Today’s top prize for neat historical analogy goes to Econbrowser, for comparing the cash-for-clunkers program to a New Deal act of 1933, that encouraged farmers to kill livestock and plow up their fields, “as if destroying useful goods could somehow make the nation wealthier,” as Econbrowser sardonically sums them up.
The action to reduce supply by killing some portion of the pigs born in the spring of the year made good sense as part of the administration’s emergency efforts to raise prices and incomes for the rural poor. But even before the advent of People for the Ethical Treatment of Animals and other animal rights movements, it was a public relations disaster. In 1933 over one-third of US households had some member out of work and many people experienced hunger. Killing hogs to raise hog prices at such a time struck many as wrong-headed.

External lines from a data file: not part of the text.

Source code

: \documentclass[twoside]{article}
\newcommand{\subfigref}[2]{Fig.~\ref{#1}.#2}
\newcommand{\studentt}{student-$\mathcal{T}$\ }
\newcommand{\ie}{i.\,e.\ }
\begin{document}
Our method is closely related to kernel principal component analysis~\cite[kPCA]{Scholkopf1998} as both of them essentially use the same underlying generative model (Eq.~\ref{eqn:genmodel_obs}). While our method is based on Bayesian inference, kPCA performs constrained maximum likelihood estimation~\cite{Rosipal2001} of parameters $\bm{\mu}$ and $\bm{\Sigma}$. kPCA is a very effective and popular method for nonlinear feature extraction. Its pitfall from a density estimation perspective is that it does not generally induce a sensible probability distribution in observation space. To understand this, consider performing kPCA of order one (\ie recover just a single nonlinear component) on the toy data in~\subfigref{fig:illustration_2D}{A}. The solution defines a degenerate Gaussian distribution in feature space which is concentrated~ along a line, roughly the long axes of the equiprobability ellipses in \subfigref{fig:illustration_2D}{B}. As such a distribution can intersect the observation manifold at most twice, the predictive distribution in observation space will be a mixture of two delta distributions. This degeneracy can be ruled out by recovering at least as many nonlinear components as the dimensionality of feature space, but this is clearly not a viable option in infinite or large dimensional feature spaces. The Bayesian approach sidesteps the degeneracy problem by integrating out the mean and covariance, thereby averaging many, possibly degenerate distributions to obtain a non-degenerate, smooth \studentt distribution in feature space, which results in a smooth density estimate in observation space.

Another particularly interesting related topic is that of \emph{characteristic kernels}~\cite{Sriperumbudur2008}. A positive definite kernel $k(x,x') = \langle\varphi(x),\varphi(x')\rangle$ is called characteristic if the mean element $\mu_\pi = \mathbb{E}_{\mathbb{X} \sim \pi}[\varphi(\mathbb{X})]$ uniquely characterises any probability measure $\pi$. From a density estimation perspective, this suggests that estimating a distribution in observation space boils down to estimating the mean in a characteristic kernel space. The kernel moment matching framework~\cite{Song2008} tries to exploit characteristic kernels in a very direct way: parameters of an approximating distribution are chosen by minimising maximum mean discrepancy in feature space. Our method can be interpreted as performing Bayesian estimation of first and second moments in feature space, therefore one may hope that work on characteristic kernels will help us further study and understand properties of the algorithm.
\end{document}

The administration’s Agricultural Adjustment Act also provided for the plowing under of a significant portion of the cotton crop, which was already in the ground. But cotton seedlings are not as photogenic as piglets, as Hollywood well knows, and destroying cotton to raise prices never raised the same public outcry as that of killing baby pigs.
Participation in the program was voluntary, and farmers were paid for pigs that were killed. Most of the hogs killed were sent to packing plants that contracted with the government. Some 5 million light hogs, averaging 53 pounds, were simply “tanked” or processed into inedible meat and bone meal. Sows, which were required to be visibly pregnant for acceptance into the program, were processed into meat that was donated to various local food relief programs.

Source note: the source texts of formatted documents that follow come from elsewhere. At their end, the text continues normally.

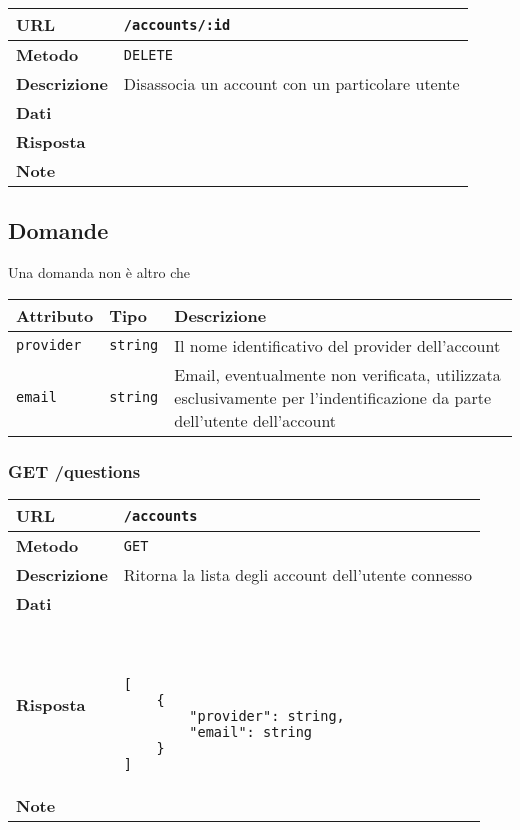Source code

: \documentclass[12pt,a4paper]{article}
\begin{document}
            \begin{tabular}{|l|l|} 
                \hline
                \textbf{URL} & \texttt{/accounts/:id} \\ \hline
                \textbf{Metodo} & \texttt{DELETE} \\ \hline
                \textbf{Descrizione} & 
                    Disassocia un account con un particolare utente \\ \hline
                \textbf{Dati} & \\ \hline
                \textbf{Risposta} & \\ \hline
                \textbf{Note} & \\ \hline
            \end{tabular}

	\subsection{Domande}

		\par Una domanda non è altro che  

        \begin{center}
            \begin{tabular}{ | l | l | l | } 
            \hline
                Attributo & Tipo & Descrizione \\
            \hline
                \texttt{provider} & \texttt{string} & 
                    Il nome identificativo del provider dell'account \\
                \texttt{email} & \texttt{string} & 
                    Email, eventualmente non verificata, utilizzata esclusivamente
                    per l'indentificazione da parte dell'utente dell'account \\
            \hline
            \end{tabular}
        \end{center}

        \subsubsection{GET /questions}

            \begin{tabular}{|l|l|} 
                \hline
                \textbf{URL} & \texttt{/accounts} \\ \hline
                \textbf{Metodo} & \texttt{GET} \\ \hline
                \textbf{Descrizione} & 
                    Ritorna la lista degli account dell'utente connesso \\ \hline
                \textbf{Dati} & \\ \hline
                \textbf{Risposta} & \
                    \begin{lstlisting}[basicstyle={\ttfamily}]
[
    {
        "provider": string,
        "email": string
    }
]
                    \end{lstlisting} \\ \hline
                \textbf{Note} & \\ \hline
            \end{tabular}
\end{document}
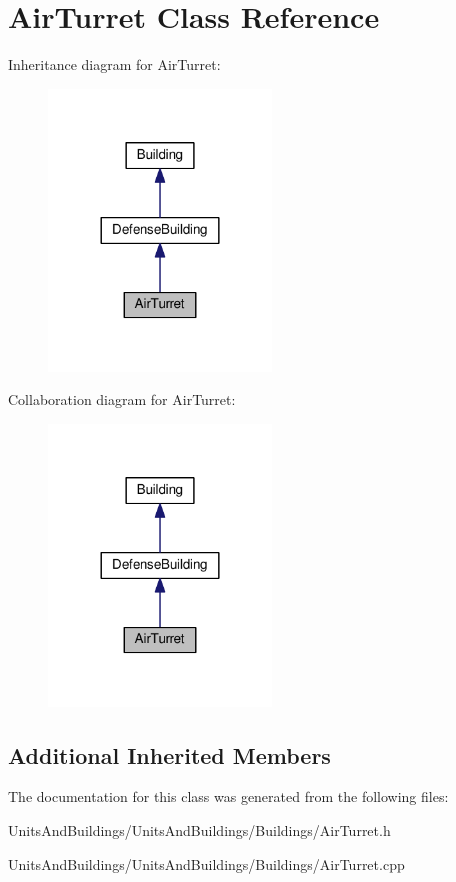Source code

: \hypertarget{class_air_turret}{}\section{Air\+Turret Class Reference}
\label{class_air_turret}


Inheritance diagram for Air\+Turret\+:
\nopagebreak
\begin{figure}[H]
\begin{center}
\leavevmode
\includegraphics[width=168pt]{class_air_turret__inherit__graph}
\end{center}
\end{figure}


Collaboration diagram for Air\+Turret\+:
\nopagebreak
\begin{figure}[H]
\begin{center}
\leavevmode
\includegraphics[width=168pt]{class_air_turret__coll__graph}
\end{center}
\end{figure}
\subsection*{Additional Inherited Members}


The documentation for this class was generated from the following files\+:\begin{DoxyCompactItemize}
\item 
Units\+And\+Buildings/\+Units\+And\+Buildings/\+Buildings/Air\+Turret.\+h\item 
Units\+And\+Buildings/\+Units\+And\+Buildings/\+Buildings/Air\+Turret.\+cpp\end{DoxyCompactItemize}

Historical records show that some 6.4 million pigs and sows were killed at an expenditure of $31 million. (Livestock Under the AAA, The Brookings Institution, 1935.) Using the Consumer Price Index, an equivalent amount today would be about $400 million in 1998 dollars. A history of the program concluded that “it is extremely difficult to estimate the effects of the measures on hog prices,” but said that perhaps prices were increased by $1.75 per hundredweight, a 20 percent to 30 percent increase over what prices had been before it’s inception. The slaughter program was never repeated, in part due to public outcry and because a system of contracting with farmers not to produce was implemented in succeeding years.
I’m fascinated at a system that can devise a way to kill a pig without producing meat. Meat is necessarily murder. But not all animal murder leads to meat.